Problem: Without copying the images, write out all the entries below verbatim.
◇ ◇ ◇ ◇ ◇ ◇ ◇
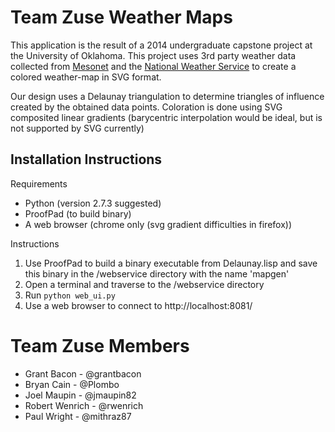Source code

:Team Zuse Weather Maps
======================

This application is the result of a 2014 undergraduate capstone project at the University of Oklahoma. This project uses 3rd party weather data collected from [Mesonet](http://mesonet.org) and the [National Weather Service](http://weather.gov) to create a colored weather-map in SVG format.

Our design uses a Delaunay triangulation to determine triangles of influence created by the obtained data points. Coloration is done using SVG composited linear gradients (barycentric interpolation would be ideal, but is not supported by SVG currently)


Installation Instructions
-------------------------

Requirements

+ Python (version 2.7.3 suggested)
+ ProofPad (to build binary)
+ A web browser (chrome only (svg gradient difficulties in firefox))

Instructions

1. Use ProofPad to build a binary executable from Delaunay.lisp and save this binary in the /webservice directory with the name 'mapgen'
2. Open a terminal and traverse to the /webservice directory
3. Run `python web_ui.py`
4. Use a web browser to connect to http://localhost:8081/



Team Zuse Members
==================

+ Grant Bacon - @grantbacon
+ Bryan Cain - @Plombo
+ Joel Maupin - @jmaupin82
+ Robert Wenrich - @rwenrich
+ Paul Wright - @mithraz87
◇ ◇ ◇ ◇ ◇ ◇ ◇
Response to this task:
Source code

:Team Zuse Weather Maps
======================

This application is the result of a 2014 undergraduate capstone project at the University of Oklahoma. This project uses 3rd party weather data collected from [Mesonet](http://mesonet.org) and the [National Weather Service](http://weather.gov) to create a colored weather-map in SVG format.

Our design uses a Delaunay triangulation to determine triangles of influence created by the obtained data points. Coloration is done using SVG composited linear gradients (barycentric interpolation would be ideal, but is not supported by SVG currently)


Installation Instructions
-------------------------

Requirements

+ Python (version 2.7.3 suggested)
+ ProofPad (to build binary)
+ A web browser (chrome only (svg gradient difficulties in firefox))

Instructions

1. Use ProofPad to build a binary executable from Delaunay.lisp and save this binary in the /webservice directory with the name 'mapgen'
2. Open a terminal and traverse to the /webservice directory
3. Run `python web_ui.py`
4. Use a web browser to connect to http://localhost:8081/



Team Zuse Members
==================

+ Grant Bacon - @grantbacon
+ Bryan Cain - @Plombo
+ Joel Maupin - @jmaupin82
+ Robert Wenrich - @rwenrich
+ Paul Wright - @mithraz87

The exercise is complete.